__The task__
All entries shown below must be given again word for word.

Collected data entries
************

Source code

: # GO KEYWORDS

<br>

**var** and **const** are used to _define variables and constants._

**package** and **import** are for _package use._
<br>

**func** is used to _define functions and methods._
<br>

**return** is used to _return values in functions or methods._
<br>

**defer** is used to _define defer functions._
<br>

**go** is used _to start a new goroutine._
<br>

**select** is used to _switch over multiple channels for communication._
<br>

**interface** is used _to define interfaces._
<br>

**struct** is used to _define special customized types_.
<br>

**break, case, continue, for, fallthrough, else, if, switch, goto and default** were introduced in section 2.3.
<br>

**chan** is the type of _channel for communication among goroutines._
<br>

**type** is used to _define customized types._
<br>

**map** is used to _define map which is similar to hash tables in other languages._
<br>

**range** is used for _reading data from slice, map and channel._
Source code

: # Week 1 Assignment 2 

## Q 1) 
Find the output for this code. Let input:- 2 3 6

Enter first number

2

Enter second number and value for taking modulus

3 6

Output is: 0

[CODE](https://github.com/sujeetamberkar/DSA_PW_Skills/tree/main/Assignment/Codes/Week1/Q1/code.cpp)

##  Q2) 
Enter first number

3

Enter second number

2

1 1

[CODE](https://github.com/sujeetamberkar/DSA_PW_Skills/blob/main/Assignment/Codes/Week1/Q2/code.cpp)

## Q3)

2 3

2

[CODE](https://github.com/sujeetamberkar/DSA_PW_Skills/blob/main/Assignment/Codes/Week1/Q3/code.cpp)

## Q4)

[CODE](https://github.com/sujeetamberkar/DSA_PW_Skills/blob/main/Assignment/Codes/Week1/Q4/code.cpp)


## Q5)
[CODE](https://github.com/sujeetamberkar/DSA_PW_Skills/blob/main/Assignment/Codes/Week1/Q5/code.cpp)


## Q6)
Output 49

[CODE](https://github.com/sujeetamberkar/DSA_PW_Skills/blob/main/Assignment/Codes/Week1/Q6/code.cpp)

************

__Answer to the problem__
Source code

: # GO KEYWORDS

<br>

**var** and **const** are used to _define variables and constants._

**package** and **import** are for _package use._
<br>

**func** is used to _define functions and methods._
<br>

**return** is used to _return values in functions or methods._
<br>

**defer** is used to _define defer functions._
<br>

**go** is used _to start a new goroutine._
<br>

**select** is used to _switch over multiple channels for communication._
<br>

**interface** is used _to define interfaces._
<br>

**struct** is used to _define special customized types_.
<br>

**break, case, continue, for, fallthrough, else, if, switch, goto and default** were introduced in section 2.3.
<br>

**chan** is the type of _channel for communication among goroutines._
<br>

**type** is used to _define customized types._
<br>

**map** is used to _define map which is similar to hash tables in other languages._
<br>

**range** is used for _reading data from slice, map and channel._
Source code

: # Week 1 Assignment 2 

## Q 1) 
Find the output for this code. Let input:- 2 3 6

Enter first number

2

Enter second number and value for taking modulus

3 6

Output is: 0

[CODE](https://github.com/sujeetamberkar/DSA_PW_Skills/tree/main/Assignment/Codes/Week1/Q1/code.cpp)

##  Q2) 
Enter first number

3

Enter second number

2

1 1

[CODE](https://github.com/sujeetamberkar/DSA_PW_Skills/blob/main/Assignment/Codes/Week1/Q2/code.cpp)

## Q3)

2 3

2

[CODE](https://github.com/sujeetamberkar/DSA_PW_Skills/blob/main/Assignment/Codes/Week1/Q3/code.cpp)

## Q4)

[CODE](https://github.com/sujeetamberkar/DSA_PW_Skills/blob/main/Assignment/Codes/Week1/Q4/code.cpp)


## Q5)
[CODE](https://github.com/sujeetamberkar/DSA_PW_Skills/blob/main/Assignment/Codes/Week1/Q5/code.cpp)


## Q6)
Output 49

[CODE](https://github.com/sujeetamberkar/DSA_PW_Skills/blob/main/Assignment/Codes/Week1/Q6/code.cpp)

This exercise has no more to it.